* _What you will do_: Using the data below, return word for word every line from the one holding "<name>xx.xxx.xxx.listenPort</name>" down to the one holding "UserVariable: User". Leave pictures out.

[Stored data]
****

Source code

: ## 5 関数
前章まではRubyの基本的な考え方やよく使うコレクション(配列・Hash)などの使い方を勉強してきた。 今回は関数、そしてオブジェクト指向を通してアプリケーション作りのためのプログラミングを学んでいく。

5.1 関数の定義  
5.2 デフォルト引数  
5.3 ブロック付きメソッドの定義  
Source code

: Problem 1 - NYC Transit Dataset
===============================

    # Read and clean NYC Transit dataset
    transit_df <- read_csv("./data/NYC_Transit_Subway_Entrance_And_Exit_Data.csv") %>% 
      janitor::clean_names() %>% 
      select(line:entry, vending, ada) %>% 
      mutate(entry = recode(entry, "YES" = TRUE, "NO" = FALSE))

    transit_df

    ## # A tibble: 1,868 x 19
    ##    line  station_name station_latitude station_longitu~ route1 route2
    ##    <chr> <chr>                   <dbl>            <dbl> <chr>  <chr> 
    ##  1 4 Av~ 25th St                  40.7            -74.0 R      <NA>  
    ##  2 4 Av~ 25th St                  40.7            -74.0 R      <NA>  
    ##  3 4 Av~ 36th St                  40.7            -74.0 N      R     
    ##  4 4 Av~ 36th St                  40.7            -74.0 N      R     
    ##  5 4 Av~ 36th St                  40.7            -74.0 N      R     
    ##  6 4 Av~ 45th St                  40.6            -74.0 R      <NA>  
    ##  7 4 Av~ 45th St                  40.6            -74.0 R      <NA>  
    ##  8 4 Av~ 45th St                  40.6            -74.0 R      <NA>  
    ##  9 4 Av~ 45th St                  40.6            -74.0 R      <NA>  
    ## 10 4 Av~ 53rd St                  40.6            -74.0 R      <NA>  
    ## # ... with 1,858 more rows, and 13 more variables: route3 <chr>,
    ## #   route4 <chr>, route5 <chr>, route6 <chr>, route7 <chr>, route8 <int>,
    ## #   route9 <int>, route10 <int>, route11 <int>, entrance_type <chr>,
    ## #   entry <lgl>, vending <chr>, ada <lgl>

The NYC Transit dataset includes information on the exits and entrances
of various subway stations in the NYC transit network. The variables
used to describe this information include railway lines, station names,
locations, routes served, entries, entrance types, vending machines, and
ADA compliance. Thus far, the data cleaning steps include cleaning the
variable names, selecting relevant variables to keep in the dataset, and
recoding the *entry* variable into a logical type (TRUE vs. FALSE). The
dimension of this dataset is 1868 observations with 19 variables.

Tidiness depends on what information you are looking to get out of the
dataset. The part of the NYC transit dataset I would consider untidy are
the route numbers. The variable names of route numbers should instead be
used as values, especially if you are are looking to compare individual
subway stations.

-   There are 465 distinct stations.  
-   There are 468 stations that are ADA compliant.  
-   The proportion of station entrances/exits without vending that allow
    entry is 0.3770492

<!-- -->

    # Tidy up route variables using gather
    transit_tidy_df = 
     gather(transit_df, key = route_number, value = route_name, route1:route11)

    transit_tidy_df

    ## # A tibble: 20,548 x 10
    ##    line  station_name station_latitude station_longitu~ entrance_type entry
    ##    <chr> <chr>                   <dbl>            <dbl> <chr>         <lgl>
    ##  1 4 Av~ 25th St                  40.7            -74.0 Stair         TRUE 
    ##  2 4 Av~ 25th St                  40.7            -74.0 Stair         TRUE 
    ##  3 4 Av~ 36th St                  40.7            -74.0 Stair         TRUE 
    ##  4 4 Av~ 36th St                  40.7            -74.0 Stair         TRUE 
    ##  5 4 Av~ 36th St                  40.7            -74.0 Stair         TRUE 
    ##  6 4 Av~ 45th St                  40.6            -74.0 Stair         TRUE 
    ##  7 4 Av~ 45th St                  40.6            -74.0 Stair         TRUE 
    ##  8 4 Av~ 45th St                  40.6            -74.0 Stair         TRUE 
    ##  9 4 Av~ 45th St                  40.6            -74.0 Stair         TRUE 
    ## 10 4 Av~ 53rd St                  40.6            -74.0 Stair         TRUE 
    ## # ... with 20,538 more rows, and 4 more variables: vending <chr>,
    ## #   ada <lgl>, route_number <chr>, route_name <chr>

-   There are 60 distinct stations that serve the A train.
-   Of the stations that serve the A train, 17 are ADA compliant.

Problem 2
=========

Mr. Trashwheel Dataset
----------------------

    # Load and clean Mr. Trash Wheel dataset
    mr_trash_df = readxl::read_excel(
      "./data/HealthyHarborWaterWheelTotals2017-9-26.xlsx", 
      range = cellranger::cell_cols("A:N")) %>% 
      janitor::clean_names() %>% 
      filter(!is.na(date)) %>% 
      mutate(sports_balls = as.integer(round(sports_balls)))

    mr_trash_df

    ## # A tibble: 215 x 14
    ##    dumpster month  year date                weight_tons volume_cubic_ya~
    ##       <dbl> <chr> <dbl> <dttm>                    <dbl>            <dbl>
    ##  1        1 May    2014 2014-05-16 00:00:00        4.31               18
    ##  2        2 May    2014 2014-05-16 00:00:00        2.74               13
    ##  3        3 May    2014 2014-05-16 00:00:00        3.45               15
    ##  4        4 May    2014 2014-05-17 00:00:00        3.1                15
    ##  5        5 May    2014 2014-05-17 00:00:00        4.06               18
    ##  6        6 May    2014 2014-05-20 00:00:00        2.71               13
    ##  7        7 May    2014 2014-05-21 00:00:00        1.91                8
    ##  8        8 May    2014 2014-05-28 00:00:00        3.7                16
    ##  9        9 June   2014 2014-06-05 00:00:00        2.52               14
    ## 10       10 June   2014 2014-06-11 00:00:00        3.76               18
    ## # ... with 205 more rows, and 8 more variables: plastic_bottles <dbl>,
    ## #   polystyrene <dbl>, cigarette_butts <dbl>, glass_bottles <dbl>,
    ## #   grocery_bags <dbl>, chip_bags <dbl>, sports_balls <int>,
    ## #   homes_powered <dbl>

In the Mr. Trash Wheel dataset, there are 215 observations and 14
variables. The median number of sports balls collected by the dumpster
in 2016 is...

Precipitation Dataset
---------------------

****

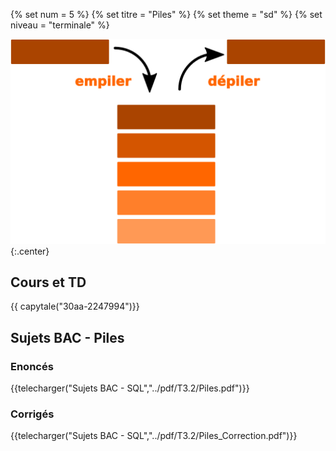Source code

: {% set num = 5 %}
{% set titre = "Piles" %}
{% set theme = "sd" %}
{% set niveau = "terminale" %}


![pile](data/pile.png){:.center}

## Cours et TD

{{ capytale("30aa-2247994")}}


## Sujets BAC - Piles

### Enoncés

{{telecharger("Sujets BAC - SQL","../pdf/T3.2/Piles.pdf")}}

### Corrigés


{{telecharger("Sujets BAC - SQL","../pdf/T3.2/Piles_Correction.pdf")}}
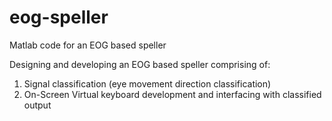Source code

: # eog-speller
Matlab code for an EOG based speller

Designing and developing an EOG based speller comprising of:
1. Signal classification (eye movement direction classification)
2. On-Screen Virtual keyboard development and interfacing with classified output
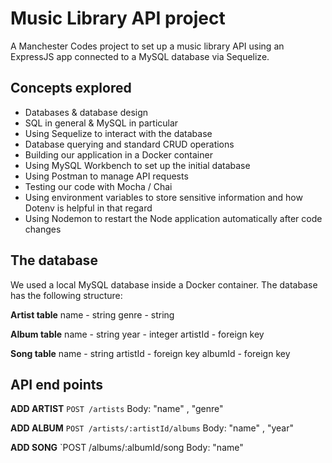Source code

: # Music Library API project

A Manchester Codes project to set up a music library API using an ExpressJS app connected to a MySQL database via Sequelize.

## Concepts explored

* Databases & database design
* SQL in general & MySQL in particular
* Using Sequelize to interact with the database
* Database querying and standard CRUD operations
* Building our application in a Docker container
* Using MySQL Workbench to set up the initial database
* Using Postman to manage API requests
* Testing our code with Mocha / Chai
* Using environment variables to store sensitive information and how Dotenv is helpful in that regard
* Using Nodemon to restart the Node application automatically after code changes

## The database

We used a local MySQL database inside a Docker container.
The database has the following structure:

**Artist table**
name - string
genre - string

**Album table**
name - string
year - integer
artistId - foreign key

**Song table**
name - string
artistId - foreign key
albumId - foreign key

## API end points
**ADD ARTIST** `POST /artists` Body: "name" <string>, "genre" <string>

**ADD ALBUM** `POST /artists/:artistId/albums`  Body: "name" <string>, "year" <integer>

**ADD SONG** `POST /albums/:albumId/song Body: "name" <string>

****

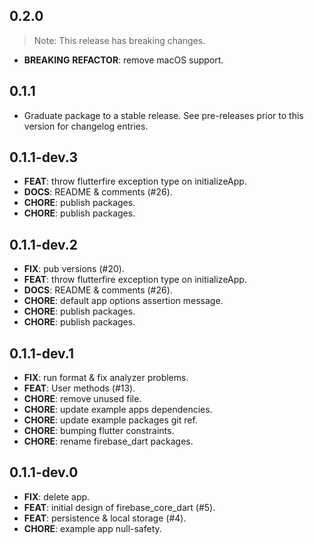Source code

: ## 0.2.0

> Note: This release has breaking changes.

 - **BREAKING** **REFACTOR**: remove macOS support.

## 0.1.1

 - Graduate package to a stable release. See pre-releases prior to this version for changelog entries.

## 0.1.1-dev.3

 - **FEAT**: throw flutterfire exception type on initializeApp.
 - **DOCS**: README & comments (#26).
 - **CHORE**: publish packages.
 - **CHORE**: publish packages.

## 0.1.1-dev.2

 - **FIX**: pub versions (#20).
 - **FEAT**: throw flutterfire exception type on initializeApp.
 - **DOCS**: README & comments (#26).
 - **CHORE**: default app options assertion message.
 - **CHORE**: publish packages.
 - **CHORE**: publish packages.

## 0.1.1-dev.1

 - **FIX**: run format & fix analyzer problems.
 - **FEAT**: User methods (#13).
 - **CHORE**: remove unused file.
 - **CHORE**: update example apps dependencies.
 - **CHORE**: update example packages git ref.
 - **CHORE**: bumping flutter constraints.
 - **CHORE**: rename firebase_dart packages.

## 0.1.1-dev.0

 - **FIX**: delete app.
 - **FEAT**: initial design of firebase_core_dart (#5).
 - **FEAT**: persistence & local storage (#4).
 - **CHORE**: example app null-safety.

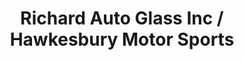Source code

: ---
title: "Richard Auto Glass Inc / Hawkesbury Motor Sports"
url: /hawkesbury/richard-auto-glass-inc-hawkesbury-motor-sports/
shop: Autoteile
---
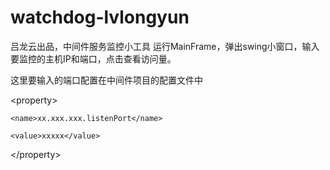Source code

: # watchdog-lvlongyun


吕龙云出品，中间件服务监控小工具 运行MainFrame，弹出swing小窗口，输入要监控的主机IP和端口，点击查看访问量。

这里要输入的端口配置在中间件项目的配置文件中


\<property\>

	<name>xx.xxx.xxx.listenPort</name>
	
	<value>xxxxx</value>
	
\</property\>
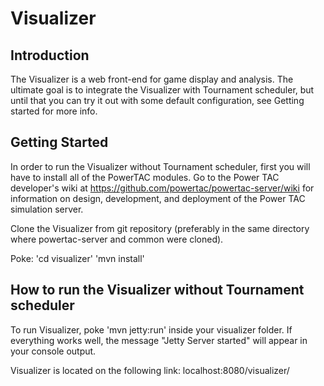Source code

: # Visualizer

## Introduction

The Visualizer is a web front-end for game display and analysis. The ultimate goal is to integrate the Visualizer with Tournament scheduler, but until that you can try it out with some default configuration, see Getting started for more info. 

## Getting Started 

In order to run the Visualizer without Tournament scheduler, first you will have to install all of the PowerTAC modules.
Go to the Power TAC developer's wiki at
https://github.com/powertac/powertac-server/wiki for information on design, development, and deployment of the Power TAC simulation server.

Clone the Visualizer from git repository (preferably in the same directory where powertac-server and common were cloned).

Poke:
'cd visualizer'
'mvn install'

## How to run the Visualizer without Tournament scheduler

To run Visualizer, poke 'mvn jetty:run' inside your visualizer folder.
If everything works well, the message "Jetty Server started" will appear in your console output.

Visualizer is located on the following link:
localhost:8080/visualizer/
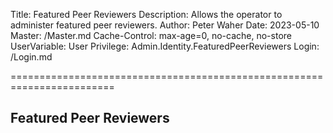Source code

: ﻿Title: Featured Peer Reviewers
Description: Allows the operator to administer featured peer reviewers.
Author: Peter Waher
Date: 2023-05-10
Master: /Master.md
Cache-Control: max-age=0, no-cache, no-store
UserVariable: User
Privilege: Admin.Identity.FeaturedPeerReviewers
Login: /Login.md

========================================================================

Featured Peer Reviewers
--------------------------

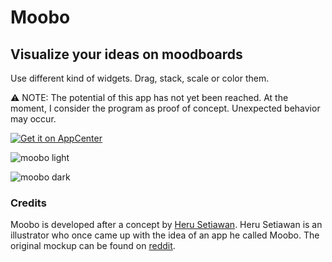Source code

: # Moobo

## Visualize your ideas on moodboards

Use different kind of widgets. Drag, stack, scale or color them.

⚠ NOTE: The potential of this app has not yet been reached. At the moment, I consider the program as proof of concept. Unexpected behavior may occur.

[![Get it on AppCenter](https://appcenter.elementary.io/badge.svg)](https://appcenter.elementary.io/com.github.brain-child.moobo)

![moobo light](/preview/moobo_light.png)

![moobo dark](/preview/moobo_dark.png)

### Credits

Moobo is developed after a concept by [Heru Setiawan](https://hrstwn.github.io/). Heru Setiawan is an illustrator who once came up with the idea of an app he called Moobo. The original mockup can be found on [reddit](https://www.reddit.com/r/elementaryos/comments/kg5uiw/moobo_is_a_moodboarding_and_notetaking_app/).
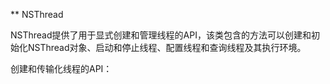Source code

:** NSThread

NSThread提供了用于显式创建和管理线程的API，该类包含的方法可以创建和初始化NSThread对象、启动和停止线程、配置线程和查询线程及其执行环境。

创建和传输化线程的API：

****

* _Output for this exercise_:
	<name>xx.xxx.xxx.listenPort</name>
	
	<value>xxxxx</value>
	
\</property\>
Source code

: # Visualizer

## Introduction

The Visualizer is a web front-end for game display and analysis. The ultimate goal is to integrate the Visualizer with Tournament scheduler, but until that you can try it out with some default configuration, see Getting started for more info. 

## Getting Started 

In order to run the Visualizer without Tournament scheduler, first you will have to install all of the PowerTAC modules.
Go to the Power TAC developer's wiki at
https://github.com/powertac/powertac-server/wiki for information on design, development, and deployment of the Power TAC simulation server.

Clone the Visualizer from git repository (preferably in the same directory where powertac-server and common were cloned).

Poke:
'cd visualizer'
'mvn install'

## How to run the Visualizer without Tournament scheduler

To run Visualizer, poke 'mvn jetty:run' inside your visualizer folder.
If everything works well, the message "Jetty Server started" will appear in your console output.

Visualizer is located on the following link:
localhost:8080/visualizer/
Source code

: ﻿Title: Featured Peer Reviewers
Description: Allows the operator to administer featured peer reviewers.
Author: Peter Waher
Date: 2023-05-10
Master: /Master.md
Cache-Control: max-age=0, no-cache, no-store
UserVariable: User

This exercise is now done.